Le bureau d’études est sous commandement des forces spéciales. Chaque opération est validée par le GCOS, le général commandant les forces spéciales. Le commandement de Licorne est informé mais n’a pas à donner son aval. C’est d’ailleurs le commandement des forces spéciales qui a déployé le service en question, évitant une récupération de celui-ci par la DGSE.
Les activités du bureau d’études relèvent du plus grand secret. En dehors de la dizaine de militaires qui le composent, seuls le commandant de la force Licorne et le commandant du détachement de forces spéciales sont informés. L’équipe est d’ailleurs basée à l’écart des forces conventionnelles, en pleine ville d’Abidjan.
Les membres du bureau d’étude travaillent très majoritairement en uniforme. L’auteur évoque cependant quelques exceptions, des «rencontres informelles», au cours desquelles les hommes portent des tenues civiles.

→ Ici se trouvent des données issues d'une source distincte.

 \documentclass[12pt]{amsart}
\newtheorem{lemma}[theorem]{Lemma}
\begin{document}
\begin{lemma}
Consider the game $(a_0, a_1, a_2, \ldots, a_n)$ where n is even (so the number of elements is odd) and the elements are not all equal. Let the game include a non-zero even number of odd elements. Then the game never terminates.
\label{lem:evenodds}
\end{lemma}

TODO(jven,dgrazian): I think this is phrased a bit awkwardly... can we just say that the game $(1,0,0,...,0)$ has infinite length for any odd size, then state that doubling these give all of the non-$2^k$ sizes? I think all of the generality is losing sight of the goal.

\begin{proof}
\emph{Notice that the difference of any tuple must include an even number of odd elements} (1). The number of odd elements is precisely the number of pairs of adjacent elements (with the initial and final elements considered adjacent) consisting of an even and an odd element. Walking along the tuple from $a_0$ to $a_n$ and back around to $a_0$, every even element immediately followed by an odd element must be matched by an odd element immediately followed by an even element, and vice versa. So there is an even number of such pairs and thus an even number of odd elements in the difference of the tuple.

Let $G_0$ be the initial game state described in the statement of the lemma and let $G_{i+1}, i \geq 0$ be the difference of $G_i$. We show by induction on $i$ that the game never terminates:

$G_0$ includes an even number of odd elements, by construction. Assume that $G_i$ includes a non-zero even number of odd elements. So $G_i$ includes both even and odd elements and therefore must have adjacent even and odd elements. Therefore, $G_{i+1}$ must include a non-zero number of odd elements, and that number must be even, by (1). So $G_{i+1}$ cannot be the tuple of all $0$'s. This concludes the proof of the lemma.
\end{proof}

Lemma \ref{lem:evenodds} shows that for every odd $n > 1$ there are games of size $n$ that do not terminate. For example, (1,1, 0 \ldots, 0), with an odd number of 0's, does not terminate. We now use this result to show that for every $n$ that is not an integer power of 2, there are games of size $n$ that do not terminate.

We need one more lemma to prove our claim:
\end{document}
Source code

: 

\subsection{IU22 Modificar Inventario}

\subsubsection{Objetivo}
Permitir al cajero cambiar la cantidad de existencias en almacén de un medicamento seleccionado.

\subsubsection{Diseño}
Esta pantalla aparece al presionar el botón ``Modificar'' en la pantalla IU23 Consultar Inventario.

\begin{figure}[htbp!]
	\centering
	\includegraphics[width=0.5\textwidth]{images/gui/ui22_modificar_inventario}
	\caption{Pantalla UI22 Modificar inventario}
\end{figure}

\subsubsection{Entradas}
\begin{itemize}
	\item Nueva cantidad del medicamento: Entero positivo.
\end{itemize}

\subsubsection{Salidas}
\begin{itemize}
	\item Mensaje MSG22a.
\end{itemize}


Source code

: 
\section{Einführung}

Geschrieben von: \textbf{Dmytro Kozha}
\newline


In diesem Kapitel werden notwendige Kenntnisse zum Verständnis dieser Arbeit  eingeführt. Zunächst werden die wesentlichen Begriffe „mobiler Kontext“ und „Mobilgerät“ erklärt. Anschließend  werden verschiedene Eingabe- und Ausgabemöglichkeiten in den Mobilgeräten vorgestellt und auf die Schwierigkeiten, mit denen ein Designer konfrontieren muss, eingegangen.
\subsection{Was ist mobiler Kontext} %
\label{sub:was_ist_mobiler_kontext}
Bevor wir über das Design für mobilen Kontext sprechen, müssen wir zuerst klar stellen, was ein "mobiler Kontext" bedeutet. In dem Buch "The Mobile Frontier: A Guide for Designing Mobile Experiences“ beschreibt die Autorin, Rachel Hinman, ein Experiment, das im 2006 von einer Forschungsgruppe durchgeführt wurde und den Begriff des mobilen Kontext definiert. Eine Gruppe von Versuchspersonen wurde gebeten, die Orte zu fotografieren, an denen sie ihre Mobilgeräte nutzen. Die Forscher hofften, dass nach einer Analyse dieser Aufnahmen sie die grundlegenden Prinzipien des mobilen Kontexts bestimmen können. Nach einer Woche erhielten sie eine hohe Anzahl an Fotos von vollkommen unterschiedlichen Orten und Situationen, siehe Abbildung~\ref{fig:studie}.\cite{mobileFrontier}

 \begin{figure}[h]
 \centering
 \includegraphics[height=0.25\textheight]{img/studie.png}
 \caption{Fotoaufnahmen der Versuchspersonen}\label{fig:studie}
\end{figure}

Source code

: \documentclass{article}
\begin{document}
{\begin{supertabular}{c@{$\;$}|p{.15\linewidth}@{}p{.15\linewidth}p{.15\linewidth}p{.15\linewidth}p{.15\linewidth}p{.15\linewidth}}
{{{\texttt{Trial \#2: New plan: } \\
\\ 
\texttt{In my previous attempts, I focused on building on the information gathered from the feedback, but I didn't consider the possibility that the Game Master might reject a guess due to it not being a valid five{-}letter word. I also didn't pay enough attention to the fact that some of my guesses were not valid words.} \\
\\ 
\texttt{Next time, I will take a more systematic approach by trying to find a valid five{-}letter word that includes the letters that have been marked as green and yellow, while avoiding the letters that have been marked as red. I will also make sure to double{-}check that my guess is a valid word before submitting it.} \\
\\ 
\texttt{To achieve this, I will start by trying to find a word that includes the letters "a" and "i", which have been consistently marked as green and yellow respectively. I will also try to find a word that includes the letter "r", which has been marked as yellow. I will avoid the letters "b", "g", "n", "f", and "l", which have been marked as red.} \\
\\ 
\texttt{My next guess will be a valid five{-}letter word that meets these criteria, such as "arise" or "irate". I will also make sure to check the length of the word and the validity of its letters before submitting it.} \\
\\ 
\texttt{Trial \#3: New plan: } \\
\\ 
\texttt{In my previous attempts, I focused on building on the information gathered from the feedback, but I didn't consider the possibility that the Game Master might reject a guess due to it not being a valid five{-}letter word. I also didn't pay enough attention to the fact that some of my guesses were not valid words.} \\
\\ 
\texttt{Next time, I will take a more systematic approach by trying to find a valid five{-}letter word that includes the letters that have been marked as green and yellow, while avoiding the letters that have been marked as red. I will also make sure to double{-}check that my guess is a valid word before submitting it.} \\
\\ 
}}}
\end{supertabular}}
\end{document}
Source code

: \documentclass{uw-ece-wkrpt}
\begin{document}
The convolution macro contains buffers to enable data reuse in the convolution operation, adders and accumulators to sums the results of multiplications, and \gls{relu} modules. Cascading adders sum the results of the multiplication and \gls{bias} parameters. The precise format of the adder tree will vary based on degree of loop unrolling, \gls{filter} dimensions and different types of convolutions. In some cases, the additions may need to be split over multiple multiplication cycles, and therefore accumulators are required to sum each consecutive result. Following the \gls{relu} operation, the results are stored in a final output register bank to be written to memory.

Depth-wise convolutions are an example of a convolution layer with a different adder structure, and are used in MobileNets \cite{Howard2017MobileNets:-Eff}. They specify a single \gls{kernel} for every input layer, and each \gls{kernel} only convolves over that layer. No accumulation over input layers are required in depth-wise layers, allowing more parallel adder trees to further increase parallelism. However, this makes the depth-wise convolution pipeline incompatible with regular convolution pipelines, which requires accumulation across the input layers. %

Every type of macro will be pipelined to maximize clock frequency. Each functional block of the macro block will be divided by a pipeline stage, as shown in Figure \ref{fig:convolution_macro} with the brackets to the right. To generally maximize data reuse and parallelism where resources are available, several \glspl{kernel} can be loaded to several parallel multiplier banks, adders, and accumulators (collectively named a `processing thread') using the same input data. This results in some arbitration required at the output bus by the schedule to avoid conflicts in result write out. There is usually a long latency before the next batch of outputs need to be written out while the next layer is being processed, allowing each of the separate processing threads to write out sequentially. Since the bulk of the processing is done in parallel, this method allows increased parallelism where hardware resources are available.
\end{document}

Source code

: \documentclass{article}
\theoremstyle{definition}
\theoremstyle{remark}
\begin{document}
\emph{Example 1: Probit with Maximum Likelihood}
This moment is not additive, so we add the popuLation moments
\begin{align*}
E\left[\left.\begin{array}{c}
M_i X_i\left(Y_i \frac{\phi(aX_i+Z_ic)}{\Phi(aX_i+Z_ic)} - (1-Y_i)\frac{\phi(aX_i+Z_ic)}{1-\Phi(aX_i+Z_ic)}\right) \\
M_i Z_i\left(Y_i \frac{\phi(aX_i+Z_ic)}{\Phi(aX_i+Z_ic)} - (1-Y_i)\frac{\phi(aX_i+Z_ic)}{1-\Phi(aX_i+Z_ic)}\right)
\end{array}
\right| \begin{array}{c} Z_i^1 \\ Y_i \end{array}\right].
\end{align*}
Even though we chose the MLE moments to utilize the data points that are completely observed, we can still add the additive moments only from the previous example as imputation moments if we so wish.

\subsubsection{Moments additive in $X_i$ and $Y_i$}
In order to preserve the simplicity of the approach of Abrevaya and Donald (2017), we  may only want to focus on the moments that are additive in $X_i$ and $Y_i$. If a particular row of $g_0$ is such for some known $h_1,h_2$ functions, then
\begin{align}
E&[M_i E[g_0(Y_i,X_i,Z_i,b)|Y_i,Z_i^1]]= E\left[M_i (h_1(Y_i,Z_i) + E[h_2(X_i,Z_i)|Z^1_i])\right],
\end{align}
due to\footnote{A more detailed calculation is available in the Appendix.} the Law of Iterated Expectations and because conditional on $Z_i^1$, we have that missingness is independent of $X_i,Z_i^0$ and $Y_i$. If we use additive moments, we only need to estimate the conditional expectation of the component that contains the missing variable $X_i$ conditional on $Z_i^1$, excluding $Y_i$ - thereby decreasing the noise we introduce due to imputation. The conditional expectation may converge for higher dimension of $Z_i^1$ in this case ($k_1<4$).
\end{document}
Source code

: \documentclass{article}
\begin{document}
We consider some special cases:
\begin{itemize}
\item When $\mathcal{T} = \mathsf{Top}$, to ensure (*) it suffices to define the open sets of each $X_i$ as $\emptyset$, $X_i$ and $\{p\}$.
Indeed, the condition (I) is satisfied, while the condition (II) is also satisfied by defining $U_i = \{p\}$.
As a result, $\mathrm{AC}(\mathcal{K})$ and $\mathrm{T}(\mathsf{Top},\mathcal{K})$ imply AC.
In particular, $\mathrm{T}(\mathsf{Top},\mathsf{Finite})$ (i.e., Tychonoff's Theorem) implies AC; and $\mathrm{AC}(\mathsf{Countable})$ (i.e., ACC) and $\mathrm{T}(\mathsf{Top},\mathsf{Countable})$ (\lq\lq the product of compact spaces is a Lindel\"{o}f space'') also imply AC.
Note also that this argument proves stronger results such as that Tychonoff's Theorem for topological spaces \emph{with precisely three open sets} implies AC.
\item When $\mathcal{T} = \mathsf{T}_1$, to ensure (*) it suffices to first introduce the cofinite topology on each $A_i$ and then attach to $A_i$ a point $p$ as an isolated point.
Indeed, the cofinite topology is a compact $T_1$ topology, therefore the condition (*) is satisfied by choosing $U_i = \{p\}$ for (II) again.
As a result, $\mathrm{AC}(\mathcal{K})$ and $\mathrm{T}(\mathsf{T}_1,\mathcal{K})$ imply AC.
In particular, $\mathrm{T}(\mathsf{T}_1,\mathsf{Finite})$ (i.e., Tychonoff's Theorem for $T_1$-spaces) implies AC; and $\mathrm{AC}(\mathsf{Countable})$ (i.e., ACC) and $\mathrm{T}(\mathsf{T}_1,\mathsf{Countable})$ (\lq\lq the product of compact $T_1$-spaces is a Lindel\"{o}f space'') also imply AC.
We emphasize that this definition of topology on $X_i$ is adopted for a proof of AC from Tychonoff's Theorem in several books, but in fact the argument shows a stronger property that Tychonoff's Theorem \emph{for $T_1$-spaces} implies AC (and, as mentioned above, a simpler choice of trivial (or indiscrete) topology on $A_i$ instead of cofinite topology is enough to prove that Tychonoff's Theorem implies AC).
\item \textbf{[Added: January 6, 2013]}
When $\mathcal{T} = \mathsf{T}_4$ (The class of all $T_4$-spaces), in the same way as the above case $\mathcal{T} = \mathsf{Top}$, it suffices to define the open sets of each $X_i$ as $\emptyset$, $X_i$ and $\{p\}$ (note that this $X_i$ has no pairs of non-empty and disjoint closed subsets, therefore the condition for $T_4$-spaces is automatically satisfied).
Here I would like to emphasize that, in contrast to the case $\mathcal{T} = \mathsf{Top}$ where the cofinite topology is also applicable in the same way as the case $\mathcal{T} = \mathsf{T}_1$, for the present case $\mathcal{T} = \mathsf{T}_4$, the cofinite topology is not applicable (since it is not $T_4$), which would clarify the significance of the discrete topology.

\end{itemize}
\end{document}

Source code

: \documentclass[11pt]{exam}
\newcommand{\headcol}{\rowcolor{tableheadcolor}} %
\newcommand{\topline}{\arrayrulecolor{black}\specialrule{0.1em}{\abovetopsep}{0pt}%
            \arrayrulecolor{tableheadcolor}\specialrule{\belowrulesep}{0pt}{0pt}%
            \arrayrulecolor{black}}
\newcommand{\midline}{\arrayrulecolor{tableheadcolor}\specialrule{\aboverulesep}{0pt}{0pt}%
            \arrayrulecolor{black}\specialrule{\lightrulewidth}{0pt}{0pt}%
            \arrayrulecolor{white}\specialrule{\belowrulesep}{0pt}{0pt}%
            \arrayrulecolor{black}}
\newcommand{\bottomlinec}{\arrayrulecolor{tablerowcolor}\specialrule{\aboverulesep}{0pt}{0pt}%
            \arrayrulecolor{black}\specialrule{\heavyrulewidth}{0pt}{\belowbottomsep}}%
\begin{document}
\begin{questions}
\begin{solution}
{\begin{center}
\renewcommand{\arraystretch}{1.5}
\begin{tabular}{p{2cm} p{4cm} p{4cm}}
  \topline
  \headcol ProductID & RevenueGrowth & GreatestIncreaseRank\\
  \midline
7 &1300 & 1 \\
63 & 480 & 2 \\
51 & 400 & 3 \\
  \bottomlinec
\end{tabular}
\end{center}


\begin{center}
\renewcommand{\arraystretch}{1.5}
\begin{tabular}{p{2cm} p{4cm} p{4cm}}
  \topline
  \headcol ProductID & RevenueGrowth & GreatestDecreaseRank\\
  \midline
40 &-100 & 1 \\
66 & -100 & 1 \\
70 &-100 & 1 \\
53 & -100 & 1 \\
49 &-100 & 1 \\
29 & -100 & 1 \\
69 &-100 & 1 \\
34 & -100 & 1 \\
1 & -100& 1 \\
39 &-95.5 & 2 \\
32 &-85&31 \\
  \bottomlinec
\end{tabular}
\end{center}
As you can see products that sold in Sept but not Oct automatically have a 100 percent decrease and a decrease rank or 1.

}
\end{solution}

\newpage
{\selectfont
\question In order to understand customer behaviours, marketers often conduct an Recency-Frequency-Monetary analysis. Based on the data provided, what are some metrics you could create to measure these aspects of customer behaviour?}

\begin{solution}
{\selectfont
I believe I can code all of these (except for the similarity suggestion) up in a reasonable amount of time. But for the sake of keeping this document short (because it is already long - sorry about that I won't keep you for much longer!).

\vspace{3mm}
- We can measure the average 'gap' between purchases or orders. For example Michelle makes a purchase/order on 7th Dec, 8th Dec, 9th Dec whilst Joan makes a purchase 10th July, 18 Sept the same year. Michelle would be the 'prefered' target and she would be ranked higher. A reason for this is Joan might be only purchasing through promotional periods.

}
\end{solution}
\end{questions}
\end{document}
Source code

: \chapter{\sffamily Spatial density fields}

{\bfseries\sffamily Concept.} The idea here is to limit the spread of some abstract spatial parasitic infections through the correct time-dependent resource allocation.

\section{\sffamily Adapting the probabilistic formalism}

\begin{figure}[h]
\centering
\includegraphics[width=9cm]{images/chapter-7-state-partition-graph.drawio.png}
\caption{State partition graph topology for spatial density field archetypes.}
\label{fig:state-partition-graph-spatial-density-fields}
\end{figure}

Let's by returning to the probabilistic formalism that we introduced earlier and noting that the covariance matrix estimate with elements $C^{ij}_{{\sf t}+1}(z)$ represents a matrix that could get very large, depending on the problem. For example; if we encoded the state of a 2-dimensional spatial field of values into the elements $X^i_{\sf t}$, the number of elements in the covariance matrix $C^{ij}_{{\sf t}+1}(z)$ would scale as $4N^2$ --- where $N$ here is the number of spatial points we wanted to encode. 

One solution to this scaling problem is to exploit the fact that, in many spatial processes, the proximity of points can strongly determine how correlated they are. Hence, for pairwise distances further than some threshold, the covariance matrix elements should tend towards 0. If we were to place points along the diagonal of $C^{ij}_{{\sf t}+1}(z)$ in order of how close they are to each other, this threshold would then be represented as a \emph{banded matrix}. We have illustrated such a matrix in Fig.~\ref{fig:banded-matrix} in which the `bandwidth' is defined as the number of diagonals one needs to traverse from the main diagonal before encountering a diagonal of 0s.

Les mentions de ce bureau d’études restent rarissimes. Il est cependant évoqué en marge de l’affaire Firmin Mahé, dans une déclaration du général de Malaussène, adjoint du général Poncet lorsqu’il était aux commandes de Licorne. L’officier, un chasseur alpin, s’interroge alors sur son utilité tant son supérieur aurait tendance à «s’appuyer sur des services qui m’échappaient, à savoir les forces spéciales, un bureau d’études et d’autres fidèles du renseignement».